Re: rcu: endless stalls - Paul E. McKenney

public inbox for linux-kernel@vger.kernel.org
 help / color / mirror / Atom feed

From: "Paul E. McKenney" <paulmck@linux.vnet.ibm.com>
To: Mike Galbraith <efault@gmx.de>
Cc: LKML <linux-kernel@vger.kernel.org>
Subject: Re: rcu: endless stalls
Date: Thu, 14 Jun 2012 09:47:47 -0700	[thread overview]
Message-ID: <20120614164746.GG2458@linux.vnet.ibm.com> (raw)
In-Reply-To: <1339659932.7347.76.camel@marge.simpson.net>

On Thu, Jun 14, 2012 at 09:45:32AM +0200, Mike Galbraith wrote:
> On Wed, 2012-06-13 at 09:12 +0200, Mike Galbraith wrote: 
> > On Wed, 2012-06-13 at 07:56 +0200, Mike Galbraith wrote:
> > 
> > > Question remains though.  Maybe the box hit some other problem that led
> > > to death by RCU gripage, but the info I received indicated the box was
> > > in the midst of a major spin-fest.
> > 
> > To (maybe) speak more clearly, since it's a mutex like any other mutex
> > that loads of CPUs can hit if you've got loads of CPUs, did huge box
> > driver do something that we don't expect so many CPUs to be doing, thus
> > instigate simultaneous exit trouble (ie shoot self in foot), or did that
> > mutex addition create the exit trouble which box appeared to be having?
> 
> Crickets chirping.. I know what _that_ means: "tsk tsk, you dummy" :)

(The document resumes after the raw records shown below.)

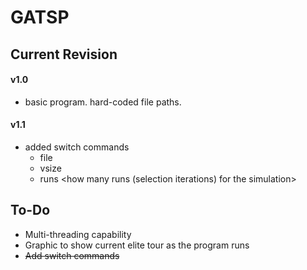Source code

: # GATSP

## Current Revision

#### v1.0
* basic program. hard-coded file paths. 
#### v1.1
* added switch commands
	* file <path to map file>
	* vsize <number of coordinates in map>
	* runs <how many runs (selection iterations) for the simulation>
## To-Do
* Multi-threading capability
* Graphic to show current elite tour as the program runs
* ~~Add switch commands~~
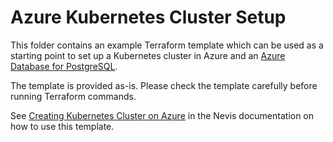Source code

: # Azure Kubernetes Cluster Setup

This folder contains an example Terraform template which can be used as a starting point
to set up a Kubernetes cluster in Azure and an [Azure Database for PostgreSQL](https://azure.microsoft.com/en-us/pricing/details/postgresql/flexible-server/).

The template is provided as-is.
Please check the template carefully before running Terraform commands.

See [Creating Kubernetes Cluster on Azure](https://docs.nevis.net/configurationguide/component-installation-guides/nevisAdmin4/Software-Installation/Kubernetes-Based-Installation/Creating-Kubernetes-cluster-on-Azure) 
in the Nevis documentation on how to use this template.
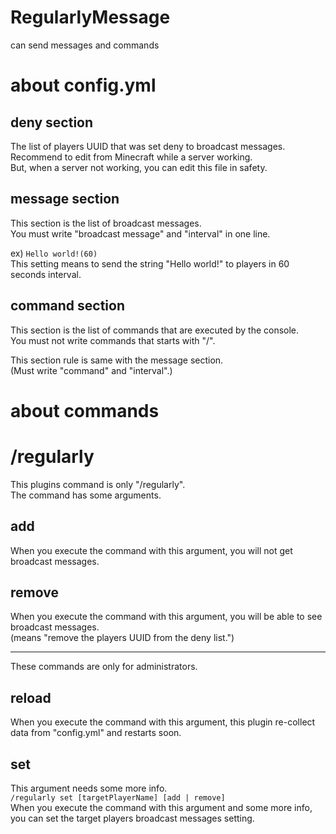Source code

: # RegularlyMessage  
can send messages and commands
# about config.yml
## deny section
The list of players UUID that was set deny to broadcast messages.  
Recommend to edit from Minecraft while a server working.  
But, when a server not working, you can edit this file in safety.  
## message section
This section is the list of broadcast messages.  
You must write "broadcast message" and "interval" in one line.  

ex) `Hello world!(60)`  
This setting means to send the string "Hello world!" to players in 60 seconds interval.

## command section
This section is the list of commands that are executed by the console.  
You must not write commands that starts with "/".  

This section rule is same with the message section.  
(Must write "command" and "interval".)

# about commands
# /regularly
This plugins command is only "/regularly".  
The command has some arguments.
## add
When you execute the command with this argument, you will not get broadcast messages.  
## remove  
When you execute the command with this argument, you will be able to see broadcast messages.  
(means "remove the players UUID from the deny list.")


---
These commands are only for administrators.
## reload
When you execute the command with this argument, this plugin re-collect data from "config.yml" and restarts soon.
## set
This argument needs some more info.  
`/regularly set [targetPlayerName] [add | remove]`  
When you execute the command with this argument and some more info, you can set the target players broadcast messages setting.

In my case, it means that I suspect you would rather me continue working
on my series of patches to further reduce RCU grace-period-initialization
latencies on large systems than worry about this patch.

If I understand correctly, your patch did what you wanted in the
situation at hand.  I have some quibbles, please see below.

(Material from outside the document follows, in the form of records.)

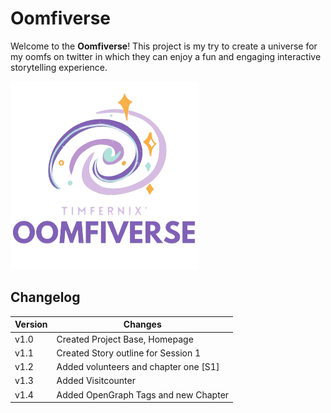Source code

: # Oomfiverse

Welcome to the **Oomfiverse**! This project is my try to create a universe for my oomfs on twitter in which they can enjoy a fun and engaging interactive storytelling experience.

![](./media/oomfiverse-icon.png)

## Changelog
| Version | Changes |
|---------|---------|
|v1.0|Created Project Base, Homepage|
|v1.1|Created Story outline for Session 1|
|v1.2|Added volunteers and chapter one [S1]|
|v1.3|Added Visitcounter|
|v1.4|Added OpenGraph Tags and new Chapter|
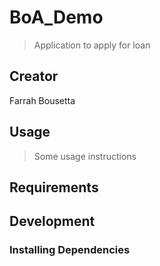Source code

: # BoA_Demo

> Application to apply for loan 

## Creator

Farrah Bousetta

## Usage

> Some usage instructions

## Requirements

## Development

### Installing Dependencies

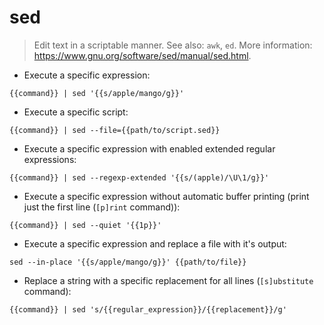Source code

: # sed

> Edit text in a scriptable manner.
> See also: `awk`, `ed`.
> More information: <https://www.gnu.org/software/sed/manual/sed.html>.

- Execute a specific expression:

`{{command}} | sed '{{s/apple/mango/g}}'`

- Execute a specific script:

`{{command}} | sed --file={{path/to/script.sed}}`

- Execute a specific expression with enabled extended regular expressions:

`{{command}} | sed --regexp-extended '{{s/(apple)/\U\1/g}}'`

- Execute a specific expression without automatic buffer printing (print just the first line (`[p]rint` command)):

`{{command}} | sed --quiet '{{1p}}'`

- Execute a specific expression and replace a file with it's output:

`sed --in-place '{{s/apple/mango/g}}' {{path/to/file}}`

- Replace a string with a specific replacement for all lines (`[s]ubstitute` command):

`{{command}} | sed 's/{{regular_expression}}/{{replacement}}/g'`
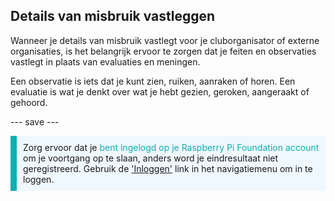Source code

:## Details van misbruik vastleggen

Wanneer je details van misbruik vastlegt voor je cluborganisator of externe organisaties, is het belangrijk ervoor te zorgen dat je feiten en observaties vastlegt in plaats van evaluaties en meningen.

Een observatie is iets dat je kunt zien, ruiken, aanraken of horen. Een evaluatie is wat je denkt over wat je hebt gezien, geroken, aangeraakt of gehoord.

--- save ---

<p style="border-left: solid; border-width:10px; border-color: #0faeb0; background-color: aliceblue; padding: 10px;">
Zorg ervoor dat je <span style="color: #0faeb0">bent ingelogd op je Raspberry Pi Foundation account</span> om je voortgang op te slaan, anders word je eindresultaat niet geregistreerd. Gebruik de <a href="https://my.raspberrypi.org/login">'Inloggen'</a> link in het navigatiemenu om in te loggen.
</p>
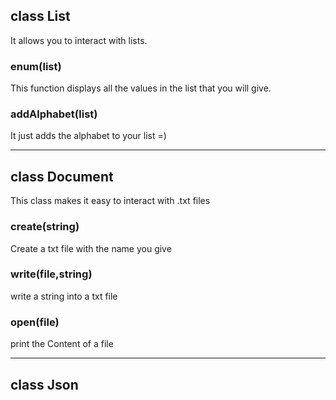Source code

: ## ‎class List
It allows you to interact with lists.
### enum(list)
This function displays all the values in the list that you will give.
### addAlphabet‎(list)
It just adds the alphabet to your list =)

---
## class Document
This class makes it easy to interact with .txt files

### create(string)
Create a txt file with the name you give

### write(file,string)
write a string into a txt file

### open(file)
print the Content of a file

---
## class Json


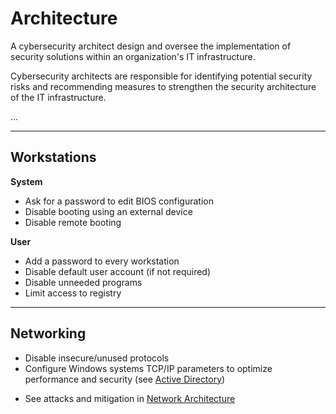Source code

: # Architecture

<div class="row row-cols-md-2"><div>

A cybersecurity architect design and oversee the implementation of security solutions within an organization's IT infrastructure.

Cybersecurity architects are responsible for identifying potential security risks and recommending measures to strengthen the security architecture of the IT infrastructure.
</div><div>

...
</div></div>

<hr class="sep-both">

## Workstations

<div class="row row-cols-md-2 mt-3"><div>

**System**

* Ask for a password to edit BIOS configuration
* Disable booting using an external device
* Disable remote booting
</div><div>

**User**

* Add a password to every workstation
* Disable default user account (if not required)
* Disable unneeded programs
* Limit access to registry
</div></div>

<hr class="sep-both">

## Networking

<div class="row row-cols-md-2 mt-3"><div>

* Disable insecure/unused protocols
* Configure Windows systems TCP/IP parameters to optimize performance and security (see [Active Directory](/operating-systems/windows/active-directory/index.md#configure-tcpip-parameters))
</div><div>

* See attacks and mitigation in [Network Architecture](/networking/architecture/index.md)
</div></div>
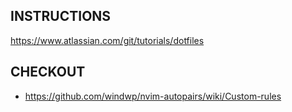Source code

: ## INSTRUCTIONS
https://www.atlassian.com/git/tutorials/dotfiles

## CHECKOUT
- https://github.com/windwp/nvim-autopairs/wiki/Custom-rules
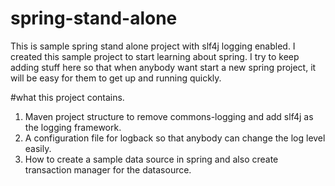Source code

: # spring-stand-alone
This is sample spring stand alone project with slf4j logging enabled.
I created this sample project to start learning about spring. I try to keep adding stuff here so that when anybody want
start a new spring project, it will be easy for them to get up and running quickly.

#what this project contains.
1. Maven project structure to remove commons-logging and add slf4j as the logging framework.
2. A configuration file for logback so that anybody can change the log level easily.
3. How to create a sample data source in spring and also create transaction manager for the datasource.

> I suspected that would happen, but asked anyway because I couldn't
> imagine even 4096 CPUs getting tangled up for an _eternity_ trying to go
> to sleep, but the lock which landed after 32-stable where these beasts
> earn their daily fuel rods was splattered all over the event.  Oh well.
> 
> So, I can forget that and just make the thing not gripe itself to death
> should a stall for whatever reason be encountered again.
> 
> Rather than mucking about with rcu_cpu_stall_suppress, how about adjust
> timeout as you proceed, and block report functions?  That way, there's
> no fiddling with things used elsewhere, and it shouldn't matter how
> badly console is being be hammered, you get a full report, and maybe
> even only one.

That sounds like a very good interim approach to me!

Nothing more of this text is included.